How Thelma Schoonmaker Got Into Editing
Thelma Schoonmaker has been working in film editing for more than fifty years, and her work has earned her five Academy Awards. Her impressive artistry and a long list of credits, including Raging Bull, Goodfellas, The Age of Innocence, and The Aviator, reflect the industry’s appreciation for her talent.
Tisch Graduate School of Film Preservation interviewed with Ms. Schoonmaker in 2006 to learn more about how she got into editing and how she learned the craft.
Question: You were an assistant editor at first. Can you describe what you did in that position?
Schoonmaker: Well, I started working at MGM when I was 17, and I began as an apprentice editor. I worked for an editor who was called “the cutter.” He cut down the dailies every day; he was the boss editor at MGM in charge of all the editors. And then we had a head of production who edited all the significant features; that was Freddie Young. Many other editors cut features too, but those two were the top guys; Freddie was head of everything, including John Ford’s pictures if he was making a picture there. So I started as an apprentice cutting dailies.
Film Editing Is Not Always Invisible
One of the most common questions I get is how to edit a film. To answer this question, I must say this first: Film editing is not always invisible.
The reason I bring this up is that a lot of people think they have to make the cuts invisible. They think that the audience has to be able to see exactly what happened on each take, and there can be no confusion. This approach is undoubtedly valid and it’s worked for many films throughout the years, but it’s not the only way to edit a scene.
I have seen many films where the cuts are obvious but still work. But why? Why do we accept certain edits as part of the storytelling process?

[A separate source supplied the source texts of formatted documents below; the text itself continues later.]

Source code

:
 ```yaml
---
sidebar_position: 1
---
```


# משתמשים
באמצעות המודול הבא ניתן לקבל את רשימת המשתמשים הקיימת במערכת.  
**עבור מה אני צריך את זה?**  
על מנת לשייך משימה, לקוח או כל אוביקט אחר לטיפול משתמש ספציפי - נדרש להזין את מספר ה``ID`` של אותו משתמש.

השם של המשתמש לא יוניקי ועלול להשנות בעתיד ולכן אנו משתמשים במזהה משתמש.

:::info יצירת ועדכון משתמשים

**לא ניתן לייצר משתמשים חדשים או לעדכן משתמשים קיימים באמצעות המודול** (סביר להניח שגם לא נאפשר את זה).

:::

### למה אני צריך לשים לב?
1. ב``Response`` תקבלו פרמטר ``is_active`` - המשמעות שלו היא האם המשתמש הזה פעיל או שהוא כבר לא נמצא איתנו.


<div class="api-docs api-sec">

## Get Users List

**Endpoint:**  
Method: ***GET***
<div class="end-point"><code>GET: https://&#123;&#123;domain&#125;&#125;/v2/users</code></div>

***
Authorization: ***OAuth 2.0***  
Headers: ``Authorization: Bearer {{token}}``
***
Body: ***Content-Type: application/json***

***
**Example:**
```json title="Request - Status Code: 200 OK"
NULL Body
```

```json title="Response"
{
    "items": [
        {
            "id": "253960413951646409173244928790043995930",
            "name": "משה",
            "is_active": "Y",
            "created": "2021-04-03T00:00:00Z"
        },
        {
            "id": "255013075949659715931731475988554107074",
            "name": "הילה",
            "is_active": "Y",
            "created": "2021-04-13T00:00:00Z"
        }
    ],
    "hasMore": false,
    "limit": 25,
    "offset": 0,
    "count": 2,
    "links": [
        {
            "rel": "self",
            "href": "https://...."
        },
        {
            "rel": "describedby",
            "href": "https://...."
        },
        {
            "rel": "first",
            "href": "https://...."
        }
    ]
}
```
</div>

The reason we accept these edits is that they work with the story. They can establish a new space or environment that would otherwise not be visible on screen, and we accept those edits as part of the narrative process. The filmmaker has done their job in making us believe in what we see, even if we don’t know how it got there.

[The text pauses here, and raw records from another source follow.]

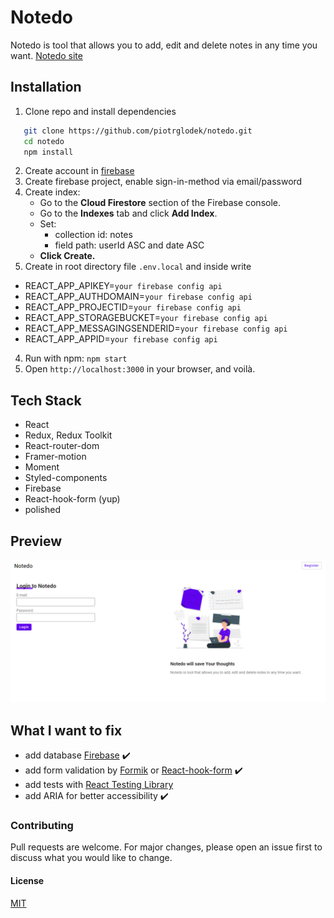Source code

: # Notedo

Notedo is tool that allows you to add, edit and delete notes in any time you want.
[Notedo site](https://notedo.netlify.app/)

## Installation

1. Clone repo and install dependencies

```bash
   git clone https://github.com/piotrglodek/notedo.git
   cd notedo
   npm install

```

2. Create account in [firebase](http://firebase.google.com/)
3. Create firebase project, enable sign-in-method via email/password
4. Create index:
   - Go to the <b>Cloud Firestore</b> section of the Firebase console.
   - Go to the <b>Indexes</b> tab and click <b>Add Index</b>.
   - Set:
     - collection id: notes
     - field path: userId ASC and date ASC
   - <b>Click Create.</b>
5. Create in root directory file `.env.local` and inside write

- REACT_APP_APIKEY=`your firebase config api`
- REACT_APP_AUTHDOMAIN=`your firebase config api`
- REACT_APP_PROJECTID=`your firebase config api`
- REACT_APP_STORAGEBUCKET=`your firebase config api`
- REACT_APP_MESSAGINGSENDERID=`your firebase config api`
- REACT_APP_APPID=`your firebase config api`

4. Run with npm: `npm start`
5. Open `http://localhost:3000` in your browser, and voilà.

## Tech Stack

- React
- Redux, Redux Toolkit
- React-router-dom
- Framer-motion
- Moment
- Styled-components
- Firebase
- React-hook-form (yup)
- polished

## Preview

![Notedo desktop](./notedo.png)

## What I want to fix

- add database [Firebase](https://firebase.google.com) ✔️
- add form validation by [Formik](https://formik.org) or [React-hook-form](https://react-hook-form.com/) ✔️
- add tests with [React Testing Library](https://testing-library.com/docs/react-testing-library/intro)
- add ARIA for better accessibility ✔️

### Contributing

Pull requests are welcome. For major changes, please open an issue first to discuss what you would like to change.

#### License

[MIT](https://choosealicense.com/licenses/mit/)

Another example would be using jump cuts for comedic effect; if you’ve watched any of Mike Leigh’s films, then you know what I’m talking about here. Leigh uses jump cuts constantly.
What do Do Film Editors Need To Succeed?
If you are a film editor, you will have to do a lot of editing before you can get your movie to be the best it can be. You will have to edit out parts that you don’t want and keep the important parts. It is not an easy task, and it takes a lot of time and effort.

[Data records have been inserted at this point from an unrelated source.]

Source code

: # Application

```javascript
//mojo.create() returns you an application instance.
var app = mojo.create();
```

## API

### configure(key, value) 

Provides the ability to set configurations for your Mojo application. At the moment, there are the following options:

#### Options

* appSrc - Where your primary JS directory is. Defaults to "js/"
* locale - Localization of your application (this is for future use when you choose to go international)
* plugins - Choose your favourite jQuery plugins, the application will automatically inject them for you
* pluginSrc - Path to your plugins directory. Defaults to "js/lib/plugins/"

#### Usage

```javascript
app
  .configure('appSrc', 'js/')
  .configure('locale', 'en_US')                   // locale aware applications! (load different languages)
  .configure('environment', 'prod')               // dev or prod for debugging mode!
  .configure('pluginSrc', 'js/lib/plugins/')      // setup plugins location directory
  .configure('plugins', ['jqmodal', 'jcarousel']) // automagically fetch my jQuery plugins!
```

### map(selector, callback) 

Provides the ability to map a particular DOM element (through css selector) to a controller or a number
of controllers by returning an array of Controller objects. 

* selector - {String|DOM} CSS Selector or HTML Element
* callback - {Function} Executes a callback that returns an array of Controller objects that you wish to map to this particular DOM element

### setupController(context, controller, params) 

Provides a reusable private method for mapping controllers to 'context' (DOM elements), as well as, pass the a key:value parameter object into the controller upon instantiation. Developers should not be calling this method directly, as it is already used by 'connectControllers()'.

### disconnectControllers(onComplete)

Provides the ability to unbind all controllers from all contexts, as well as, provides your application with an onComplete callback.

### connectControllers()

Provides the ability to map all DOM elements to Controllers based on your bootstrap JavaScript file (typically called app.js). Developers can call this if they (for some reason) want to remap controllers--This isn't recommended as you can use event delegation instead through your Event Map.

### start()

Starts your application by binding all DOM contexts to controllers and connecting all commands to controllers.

What do Do Film Editors Need To Succeed?
Film editors must ensure that their movie is of good quality and that everything is in order. They need to make sure that the story flows well and the dialogue flows along with it. They also need to ensure that the sound effects are just right and that there are no mistakes in the filming process. A lot of work goes into making a movie, and editors play a crucial role in this process.
Film editors need to have patience because they need to look at all the parts of the film repeatedly. It can be challenging for them because there is only so much that you can take looking at something before your eyes start glazing over, but they still have to keep trying until they get it right. They also have to be able to research things if they don’t know what something means or how to do it.